==== GIVEN DATA ====
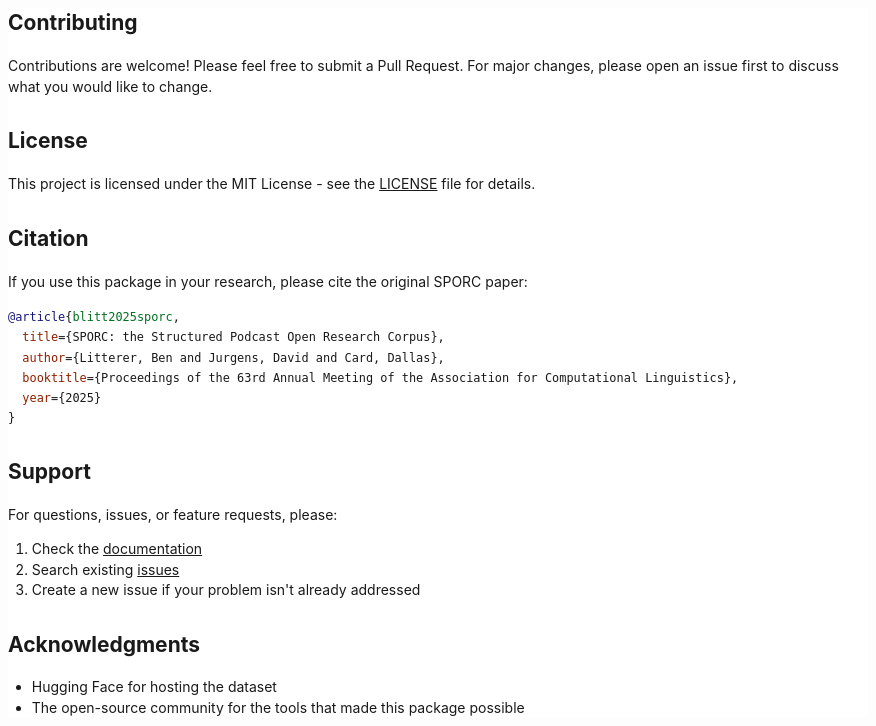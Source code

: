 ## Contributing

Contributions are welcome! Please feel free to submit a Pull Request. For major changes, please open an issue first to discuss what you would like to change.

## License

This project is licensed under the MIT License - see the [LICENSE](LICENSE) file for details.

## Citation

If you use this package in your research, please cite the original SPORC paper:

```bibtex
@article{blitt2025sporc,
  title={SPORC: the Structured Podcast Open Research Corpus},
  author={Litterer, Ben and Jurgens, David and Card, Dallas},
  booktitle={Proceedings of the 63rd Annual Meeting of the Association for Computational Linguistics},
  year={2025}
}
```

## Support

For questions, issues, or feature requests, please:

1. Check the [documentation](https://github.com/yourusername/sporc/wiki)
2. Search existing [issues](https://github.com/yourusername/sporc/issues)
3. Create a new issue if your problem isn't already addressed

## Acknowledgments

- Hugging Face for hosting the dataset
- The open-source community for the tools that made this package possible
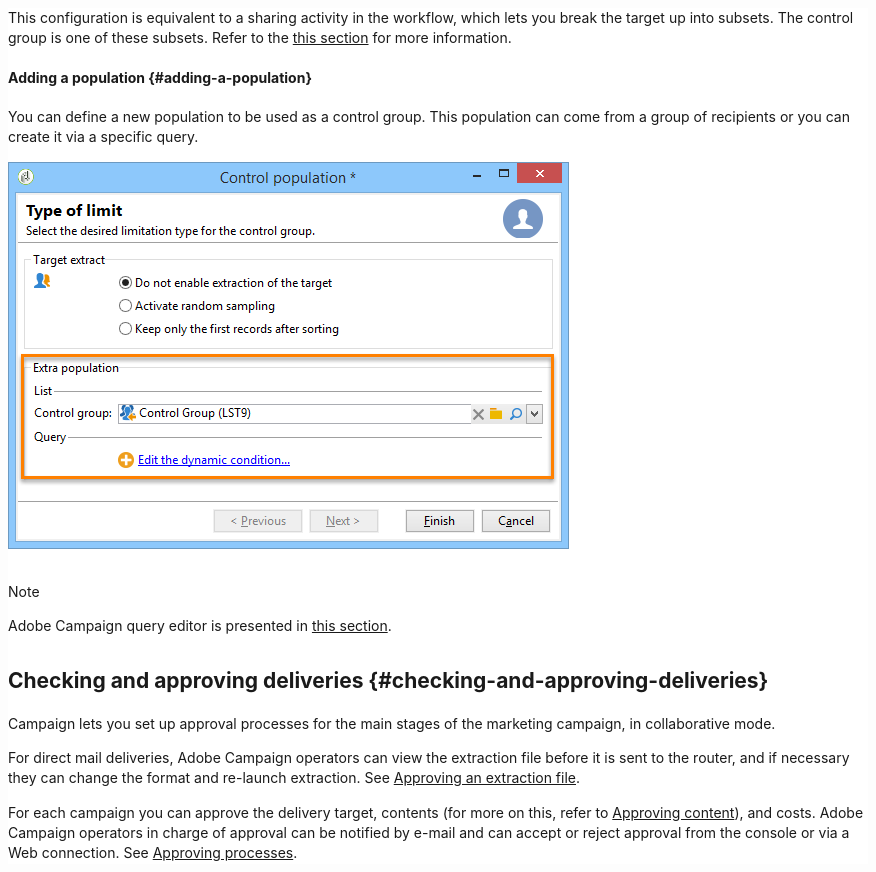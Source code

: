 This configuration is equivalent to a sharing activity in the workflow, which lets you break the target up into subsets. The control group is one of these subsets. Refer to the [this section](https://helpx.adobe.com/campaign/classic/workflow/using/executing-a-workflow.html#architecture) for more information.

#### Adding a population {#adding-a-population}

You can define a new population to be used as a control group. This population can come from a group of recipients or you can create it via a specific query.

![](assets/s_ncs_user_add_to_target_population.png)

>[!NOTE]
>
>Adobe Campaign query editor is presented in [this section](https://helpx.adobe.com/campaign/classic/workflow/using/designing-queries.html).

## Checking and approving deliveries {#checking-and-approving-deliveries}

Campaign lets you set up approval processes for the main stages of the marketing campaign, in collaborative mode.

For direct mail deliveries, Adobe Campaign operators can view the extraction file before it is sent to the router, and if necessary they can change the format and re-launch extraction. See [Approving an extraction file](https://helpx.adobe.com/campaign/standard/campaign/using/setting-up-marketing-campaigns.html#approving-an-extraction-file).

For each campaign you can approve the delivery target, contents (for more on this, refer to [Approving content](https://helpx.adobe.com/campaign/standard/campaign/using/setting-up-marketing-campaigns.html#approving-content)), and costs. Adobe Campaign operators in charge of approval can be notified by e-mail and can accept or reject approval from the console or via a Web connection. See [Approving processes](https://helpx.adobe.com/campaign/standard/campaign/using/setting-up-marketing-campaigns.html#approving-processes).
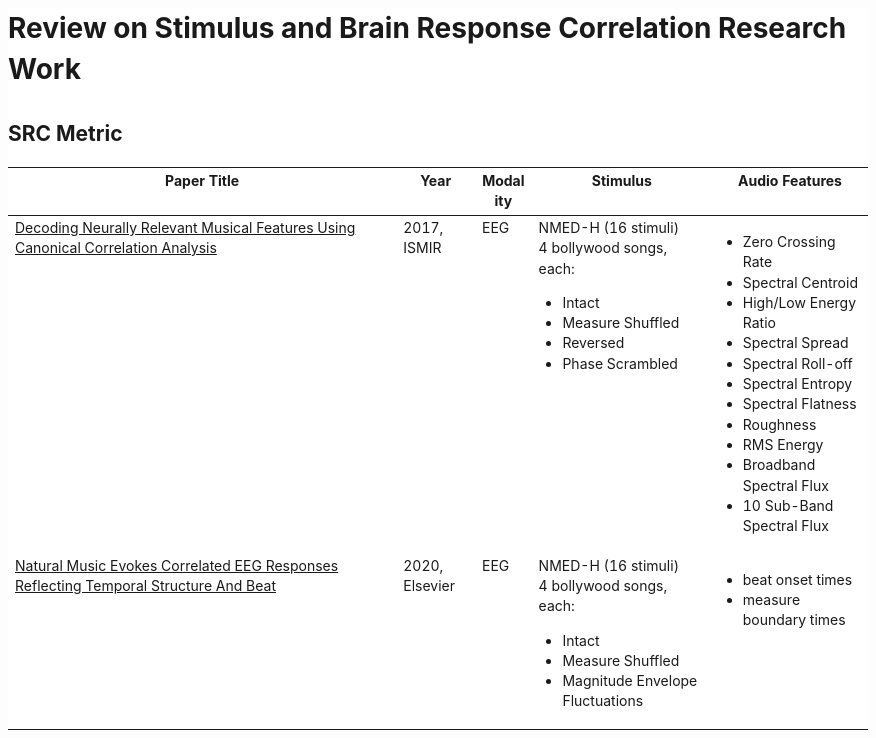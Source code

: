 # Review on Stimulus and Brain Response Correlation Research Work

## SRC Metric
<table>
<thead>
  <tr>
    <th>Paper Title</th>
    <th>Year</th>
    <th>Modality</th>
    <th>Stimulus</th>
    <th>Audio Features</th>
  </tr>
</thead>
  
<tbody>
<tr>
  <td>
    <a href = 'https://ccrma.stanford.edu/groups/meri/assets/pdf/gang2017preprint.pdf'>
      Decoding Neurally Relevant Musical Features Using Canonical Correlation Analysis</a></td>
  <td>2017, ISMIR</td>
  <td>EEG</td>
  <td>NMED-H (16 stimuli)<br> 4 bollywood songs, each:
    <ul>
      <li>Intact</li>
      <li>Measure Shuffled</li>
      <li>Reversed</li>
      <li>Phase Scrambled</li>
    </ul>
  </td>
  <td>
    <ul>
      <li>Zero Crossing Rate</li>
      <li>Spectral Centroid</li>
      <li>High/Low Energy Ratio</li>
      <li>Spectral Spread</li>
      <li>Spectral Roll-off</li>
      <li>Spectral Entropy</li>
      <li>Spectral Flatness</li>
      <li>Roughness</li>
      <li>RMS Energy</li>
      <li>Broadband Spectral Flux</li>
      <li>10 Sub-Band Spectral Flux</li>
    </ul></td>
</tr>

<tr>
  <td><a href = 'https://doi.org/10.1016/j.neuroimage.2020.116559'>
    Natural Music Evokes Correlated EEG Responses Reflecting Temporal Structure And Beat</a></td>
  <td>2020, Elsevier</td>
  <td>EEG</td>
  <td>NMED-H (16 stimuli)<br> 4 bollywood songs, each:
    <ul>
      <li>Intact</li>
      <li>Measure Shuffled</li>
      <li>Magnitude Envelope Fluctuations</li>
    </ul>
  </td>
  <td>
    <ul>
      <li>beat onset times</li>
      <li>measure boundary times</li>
====
◆ **YOUR GOAL**
Tally the lines in this material that hold the word "query", then reply with only the number.

◆ **TASK RESULT**
2